[[ AVAILABLE RECORDS open ]]

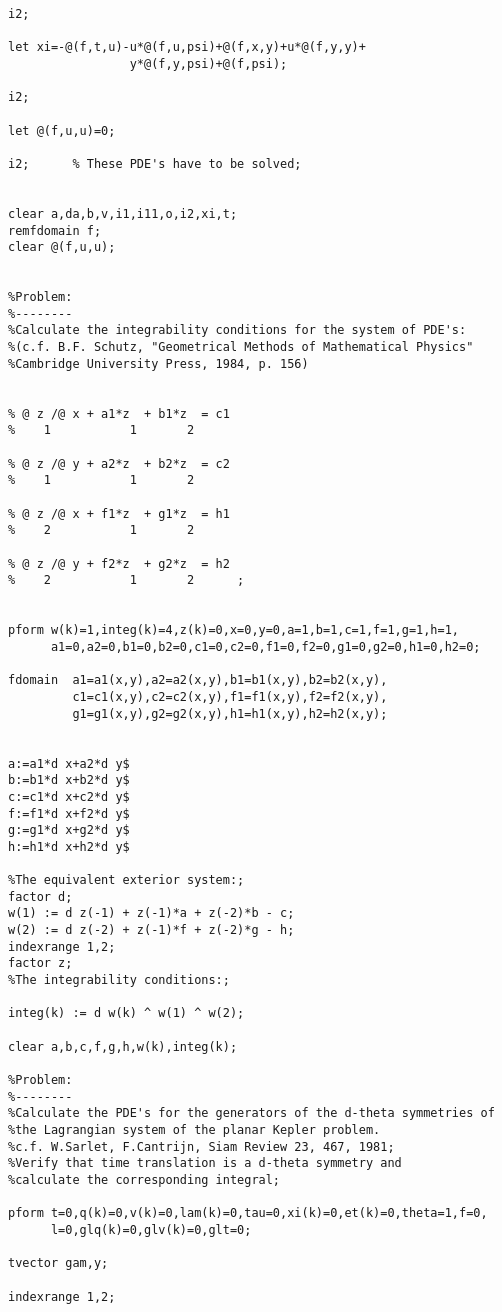 {\begin{verbatim}
i2;

let xi=-@(f,t,u)-u*@(f,u,psi)+@(f,x,y)+u*@(f,y,y)+
                 y*@(f,y,psi)+@(f,psi);

i2;

let @(f,u,u)=0;

i2;      % These PDE's have to be solved;


clear a,da,b,v,i1,i11,o,i2,xi,t;
remfdomain f;
clear @(f,u,u);


%Problem:
%--------
%Calculate the integrability conditions for the system of PDE's:
%(c.f. B.F. Schutz, "Geometrical Methods of Mathematical Physics"
%Cambridge University Press, 1984, p. 156)


% @ z /@ x + a1*z  + b1*z  = c1
%    1           1       2

% @ z /@ y + a2*z  + b2*z  = c2
%    1           1       2

% @ z /@ x + f1*z  + g1*z  = h1
%    2           1       2

% @ z /@ y + f2*z  + g2*z  = h2
%    2           1       2      ;


pform w(k)=1,integ(k)=4,z(k)=0,x=0,y=0,a=1,b=1,c=1,f=1,g=1,h=1,
      a1=0,a2=0,b1=0,b2=0,c1=0,c2=0,f1=0,f2=0,g1=0,g2=0,h1=0,h2=0;

fdomain  a1=a1(x,y),a2=a2(x,y),b1=b1(x,y),b2=b2(x,y),
         c1=c1(x,y),c2=c2(x,y),f1=f1(x,y),f2=f2(x,y),
         g1=g1(x,y),g2=g2(x,y),h1=h1(x,y),h2=h2(x,y);


a:=a1*d x+a2*d y$
b:=b1*d x+b2*d y$
c:=c1*d x+c2*d y$
f:=f1*d x+f2*d y$
g:=g1*d x+g2*d y$
h:=h1*d x+h2*d y$

%The equivalent exterior system:;
factor d;
w(1) := d z(-1) + z(-1)*a + z(-2)*b - c;
w(2) := d z(-2) + z(-1)*f + z(-2)*g - h;
indexrange 1,2;
factor z;
%The integrability conditions:;

integ(k) := d w(k) ^ w(1) ^ w(2);

clear a,b,c,f,g,h,w(k),integ(k);

%Problem:
%--------
%Calculate the PDE's for the generators of the d-theta symmetries of
%the Lagrangian system of the planar Kepler problem.
%c.f. W.Sarlet, F.Cantrijn, Siam Review 23, 467, 1981;
%Verify that time translation is a d-theta symmetry and 
%calculate the corresponding integral;

pform t=0,q(k)=0,v(k)=0,lam(k)=0,tau=0,xi(k)=0,et(k)=0,theta=1,f=0,
      l=0,glq(k)=0,glv(k)=0,glt=0;

tvector gam,y;

indexrange 1,2;


\end{verbatim}}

[[ AVAILABLE RECORDS closed ]]

● **WHAT THE TASK REQUIRES**: Every line holding the word "integrability" should be copied out of the records above.

● **TASK ANSWER**:
%Calculate the integrability conditions for the system of PDE's:
%The integrability conditions:;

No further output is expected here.